Assignment: Taking the line with "end to end flow" as the first and the line with "3. Activate the" as the last, set down exactly every line in that range from the entries below, and no more.

Source material: Begin

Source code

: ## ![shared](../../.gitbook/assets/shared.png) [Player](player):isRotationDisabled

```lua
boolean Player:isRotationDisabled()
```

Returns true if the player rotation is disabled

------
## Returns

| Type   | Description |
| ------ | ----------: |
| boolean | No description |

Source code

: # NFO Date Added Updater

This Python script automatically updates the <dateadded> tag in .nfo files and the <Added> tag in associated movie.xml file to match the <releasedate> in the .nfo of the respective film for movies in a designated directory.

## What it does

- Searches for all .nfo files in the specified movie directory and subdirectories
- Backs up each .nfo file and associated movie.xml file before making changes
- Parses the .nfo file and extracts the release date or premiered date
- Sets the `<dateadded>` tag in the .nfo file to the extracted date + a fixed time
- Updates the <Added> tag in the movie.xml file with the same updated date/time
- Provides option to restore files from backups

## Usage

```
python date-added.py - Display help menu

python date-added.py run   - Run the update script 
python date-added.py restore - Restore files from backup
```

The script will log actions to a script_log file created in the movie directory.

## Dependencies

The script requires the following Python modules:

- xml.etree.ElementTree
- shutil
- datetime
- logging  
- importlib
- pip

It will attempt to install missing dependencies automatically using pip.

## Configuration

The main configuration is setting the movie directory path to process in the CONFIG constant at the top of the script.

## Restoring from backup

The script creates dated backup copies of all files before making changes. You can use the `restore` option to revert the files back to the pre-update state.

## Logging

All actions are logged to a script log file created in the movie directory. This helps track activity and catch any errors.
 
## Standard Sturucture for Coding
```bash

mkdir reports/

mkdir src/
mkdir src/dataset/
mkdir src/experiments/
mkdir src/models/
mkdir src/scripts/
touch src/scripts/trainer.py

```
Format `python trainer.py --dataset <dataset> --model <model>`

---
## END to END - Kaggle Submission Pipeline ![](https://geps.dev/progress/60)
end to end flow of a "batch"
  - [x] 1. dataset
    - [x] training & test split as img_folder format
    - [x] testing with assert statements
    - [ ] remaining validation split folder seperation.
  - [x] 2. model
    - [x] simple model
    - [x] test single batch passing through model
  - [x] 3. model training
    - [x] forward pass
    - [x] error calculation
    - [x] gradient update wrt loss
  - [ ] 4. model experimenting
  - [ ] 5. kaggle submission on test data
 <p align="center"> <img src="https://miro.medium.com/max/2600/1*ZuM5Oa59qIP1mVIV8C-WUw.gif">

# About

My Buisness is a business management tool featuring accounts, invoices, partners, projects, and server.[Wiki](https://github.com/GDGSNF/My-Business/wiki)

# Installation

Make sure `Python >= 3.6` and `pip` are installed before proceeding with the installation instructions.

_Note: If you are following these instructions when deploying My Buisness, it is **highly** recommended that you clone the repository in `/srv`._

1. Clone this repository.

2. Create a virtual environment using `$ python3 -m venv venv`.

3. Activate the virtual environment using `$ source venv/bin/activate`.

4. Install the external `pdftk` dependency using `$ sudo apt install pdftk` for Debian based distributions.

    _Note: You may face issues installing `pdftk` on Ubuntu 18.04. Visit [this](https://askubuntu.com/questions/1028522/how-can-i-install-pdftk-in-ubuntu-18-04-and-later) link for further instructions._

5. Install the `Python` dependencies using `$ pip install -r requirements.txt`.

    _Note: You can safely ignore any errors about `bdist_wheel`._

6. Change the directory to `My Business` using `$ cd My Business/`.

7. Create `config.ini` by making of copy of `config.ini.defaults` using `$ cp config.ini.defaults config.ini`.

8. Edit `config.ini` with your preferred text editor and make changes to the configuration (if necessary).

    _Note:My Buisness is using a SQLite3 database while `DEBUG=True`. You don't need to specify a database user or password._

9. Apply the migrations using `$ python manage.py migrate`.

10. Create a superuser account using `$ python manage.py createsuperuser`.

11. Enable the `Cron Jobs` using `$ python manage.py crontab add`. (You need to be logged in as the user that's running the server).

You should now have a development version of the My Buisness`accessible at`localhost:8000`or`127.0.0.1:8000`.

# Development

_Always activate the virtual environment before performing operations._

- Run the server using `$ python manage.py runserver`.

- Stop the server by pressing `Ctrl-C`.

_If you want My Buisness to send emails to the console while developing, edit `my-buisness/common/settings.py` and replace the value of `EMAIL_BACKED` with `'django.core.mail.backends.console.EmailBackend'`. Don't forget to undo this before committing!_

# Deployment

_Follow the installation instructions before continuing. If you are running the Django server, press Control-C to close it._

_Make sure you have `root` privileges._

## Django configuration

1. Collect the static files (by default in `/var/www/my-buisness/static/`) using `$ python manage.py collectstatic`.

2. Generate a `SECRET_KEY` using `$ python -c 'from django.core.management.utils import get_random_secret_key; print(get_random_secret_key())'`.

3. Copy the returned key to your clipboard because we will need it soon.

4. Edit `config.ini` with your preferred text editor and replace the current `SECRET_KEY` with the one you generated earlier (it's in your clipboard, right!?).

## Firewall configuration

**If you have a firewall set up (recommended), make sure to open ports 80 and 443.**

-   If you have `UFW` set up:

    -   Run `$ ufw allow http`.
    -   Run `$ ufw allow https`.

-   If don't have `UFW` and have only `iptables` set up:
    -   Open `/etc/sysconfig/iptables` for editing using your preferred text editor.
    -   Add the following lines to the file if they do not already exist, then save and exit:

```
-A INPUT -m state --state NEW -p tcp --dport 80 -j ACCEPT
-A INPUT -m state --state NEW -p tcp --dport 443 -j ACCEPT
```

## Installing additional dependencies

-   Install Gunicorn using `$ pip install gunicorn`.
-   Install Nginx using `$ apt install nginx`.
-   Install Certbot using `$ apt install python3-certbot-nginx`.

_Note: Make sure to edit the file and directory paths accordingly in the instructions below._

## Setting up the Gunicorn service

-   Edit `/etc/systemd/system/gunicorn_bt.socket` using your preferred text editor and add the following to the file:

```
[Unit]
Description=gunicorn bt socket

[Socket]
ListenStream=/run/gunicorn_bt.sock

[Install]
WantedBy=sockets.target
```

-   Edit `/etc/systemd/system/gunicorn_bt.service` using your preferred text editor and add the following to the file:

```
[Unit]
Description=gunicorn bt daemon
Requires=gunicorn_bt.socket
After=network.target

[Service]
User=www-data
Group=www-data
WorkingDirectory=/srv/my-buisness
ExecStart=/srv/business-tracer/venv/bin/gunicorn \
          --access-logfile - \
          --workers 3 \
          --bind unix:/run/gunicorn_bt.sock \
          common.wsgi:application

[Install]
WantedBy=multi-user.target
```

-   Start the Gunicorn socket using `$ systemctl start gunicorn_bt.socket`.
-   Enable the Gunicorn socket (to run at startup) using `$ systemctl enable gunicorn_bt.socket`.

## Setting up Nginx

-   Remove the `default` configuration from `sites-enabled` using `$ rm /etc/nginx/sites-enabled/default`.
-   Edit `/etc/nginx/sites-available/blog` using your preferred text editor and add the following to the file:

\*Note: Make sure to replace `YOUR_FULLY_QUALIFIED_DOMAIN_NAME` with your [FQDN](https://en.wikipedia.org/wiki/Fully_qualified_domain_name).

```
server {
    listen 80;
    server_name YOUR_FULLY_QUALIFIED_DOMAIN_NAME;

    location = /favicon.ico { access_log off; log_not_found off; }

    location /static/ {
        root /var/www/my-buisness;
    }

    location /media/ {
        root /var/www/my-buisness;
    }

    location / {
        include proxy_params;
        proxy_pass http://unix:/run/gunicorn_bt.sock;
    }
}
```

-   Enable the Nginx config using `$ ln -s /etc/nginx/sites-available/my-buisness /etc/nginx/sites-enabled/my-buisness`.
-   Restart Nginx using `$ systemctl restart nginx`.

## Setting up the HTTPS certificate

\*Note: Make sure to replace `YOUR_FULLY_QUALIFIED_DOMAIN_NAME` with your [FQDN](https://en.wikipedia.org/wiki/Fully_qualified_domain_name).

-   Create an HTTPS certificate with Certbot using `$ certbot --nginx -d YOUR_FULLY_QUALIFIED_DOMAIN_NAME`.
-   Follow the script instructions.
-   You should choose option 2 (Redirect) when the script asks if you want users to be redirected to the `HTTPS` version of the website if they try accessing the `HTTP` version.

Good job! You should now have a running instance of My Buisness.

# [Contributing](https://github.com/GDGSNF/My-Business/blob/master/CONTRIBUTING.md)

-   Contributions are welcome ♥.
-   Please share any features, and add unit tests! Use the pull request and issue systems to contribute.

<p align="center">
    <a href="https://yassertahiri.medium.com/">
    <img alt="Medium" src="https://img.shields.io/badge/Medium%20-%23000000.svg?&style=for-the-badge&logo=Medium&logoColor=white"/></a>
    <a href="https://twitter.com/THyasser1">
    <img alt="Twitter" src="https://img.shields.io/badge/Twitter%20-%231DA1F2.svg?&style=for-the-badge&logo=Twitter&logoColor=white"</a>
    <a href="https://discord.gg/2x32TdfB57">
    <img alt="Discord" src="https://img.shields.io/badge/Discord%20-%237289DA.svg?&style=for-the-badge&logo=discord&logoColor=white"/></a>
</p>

Source material: End

Task result:
end to end flow of a "batch"
  - [x] 1. dataset
    - [x] training & test split as img_folder format
    - [x] testing with assert statements
    - [ ] remaining validation split folder seperation.
  - [x] 2. model
    - [x] simple model
    - [x] test single batch passing through model
  - [x] 3. model training
    - [x] forward pass
    - [x] error calculation
    - [x] gradient update wrt loss
  - [ ] 4. model experimenting
  - [ ] 5. kaggle submission on test data
 <p align="center"> <img src="https://miro.medium.com/max/2600/1*ZuM5Oa59qIP1mVIV8C-WUw.gif">

# About

My Buisness is a business management tool featuring accounts, invoices, partners, projects, and server.[Wiki](https://github.com/GDGSNF/My-Business/wiki)

# Installation

Make sure `Python >= 3.6` and `pip` are installed before proceeding with the installation instructions.

_Note: If you are following these instructions when deploying My Buisness, it is **highly** recommended that you clone the repository in `/srv`._

1. Clone this repository.

2. Create a virtual environment using `$ python3 -m venv venv`.

3. Activate the virtual environment using `$ source venv/bin/activate`.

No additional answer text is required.